Transcription regulation by long non-coding RNAs: mechanisms and disease relevance

Abstract

Long non-coding RNAs (lncRNAs) outnumber protein-coding transcripts, but their functions remain largely unknown. In this Review, we discuss the emerging roles of lncRNAs in the control of gene transcription. Some of the best characterized lncRNAs have essential transcription cis-regulatory functions that cannot be easily accomplished by DNA-interacting transcription factors, such as XIST, which controls X-chromosome inactivation, or imprinted lncRNAs that direct allele-specific repression. A growing number of lncRNA transcription units, including CHASERR, PVT1 and HASTER (also known as HNF1A-AS1) act as transcription-stabilizing elements that fine-tune the activity of dosage-sensitive genes that encode transcription factors. Genetic experiments have shown that defects in such transcription stabilizers often cause severe phenotypes. Other lncRNAs, such as lincRNA-p21 (also known as Trp53cor1) and Maenli (Gm29348) contribute to local activation of gene transcription, whereas distinct lncRNAs influence gene transcription in trans.
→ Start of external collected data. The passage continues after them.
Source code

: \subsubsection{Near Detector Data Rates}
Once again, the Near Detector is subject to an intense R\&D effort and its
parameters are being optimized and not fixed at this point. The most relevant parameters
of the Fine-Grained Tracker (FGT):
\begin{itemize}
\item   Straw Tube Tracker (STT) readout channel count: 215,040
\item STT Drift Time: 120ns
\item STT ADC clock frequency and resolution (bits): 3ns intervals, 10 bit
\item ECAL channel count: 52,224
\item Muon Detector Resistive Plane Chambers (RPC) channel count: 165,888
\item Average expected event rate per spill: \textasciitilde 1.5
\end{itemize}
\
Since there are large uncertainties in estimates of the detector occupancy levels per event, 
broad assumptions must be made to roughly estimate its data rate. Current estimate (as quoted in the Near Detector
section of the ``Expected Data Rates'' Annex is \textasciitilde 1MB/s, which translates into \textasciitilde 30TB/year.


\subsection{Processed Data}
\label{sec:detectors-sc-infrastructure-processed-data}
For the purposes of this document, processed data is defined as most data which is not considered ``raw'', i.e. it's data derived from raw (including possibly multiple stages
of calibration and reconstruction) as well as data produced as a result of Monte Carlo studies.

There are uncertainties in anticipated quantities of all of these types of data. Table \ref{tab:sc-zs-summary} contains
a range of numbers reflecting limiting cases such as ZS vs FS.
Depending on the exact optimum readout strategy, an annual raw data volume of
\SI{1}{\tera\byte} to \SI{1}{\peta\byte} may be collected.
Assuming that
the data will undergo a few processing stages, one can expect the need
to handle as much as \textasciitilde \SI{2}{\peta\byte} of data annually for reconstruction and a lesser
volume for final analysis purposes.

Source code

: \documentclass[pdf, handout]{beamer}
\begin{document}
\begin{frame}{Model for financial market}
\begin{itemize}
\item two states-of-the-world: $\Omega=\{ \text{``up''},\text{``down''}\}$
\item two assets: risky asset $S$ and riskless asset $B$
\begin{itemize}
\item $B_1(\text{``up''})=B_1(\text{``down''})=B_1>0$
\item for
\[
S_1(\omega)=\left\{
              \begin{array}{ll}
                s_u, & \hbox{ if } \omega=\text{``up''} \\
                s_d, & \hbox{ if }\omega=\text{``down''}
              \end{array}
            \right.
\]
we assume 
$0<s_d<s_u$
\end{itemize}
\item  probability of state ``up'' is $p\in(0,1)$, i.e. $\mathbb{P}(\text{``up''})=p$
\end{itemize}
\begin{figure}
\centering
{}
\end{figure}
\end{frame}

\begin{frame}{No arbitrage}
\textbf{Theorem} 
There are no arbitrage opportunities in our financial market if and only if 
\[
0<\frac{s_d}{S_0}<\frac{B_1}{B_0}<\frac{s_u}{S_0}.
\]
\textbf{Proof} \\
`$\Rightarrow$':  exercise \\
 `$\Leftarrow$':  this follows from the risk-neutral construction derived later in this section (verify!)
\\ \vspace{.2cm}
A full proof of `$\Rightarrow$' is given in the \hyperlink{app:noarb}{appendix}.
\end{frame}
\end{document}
We discuss findings of lncRNAs that elicit a function through either activation of their transcription, transcript elongation and processing or the lncRNA molecule itself. We also discuss emerging evidence of lncRNA involvement in human diseases, and their potential as therapeutic targets.

Fig. 1 |. Mechanisms of transcription activation in cis by long non-coding RNAs.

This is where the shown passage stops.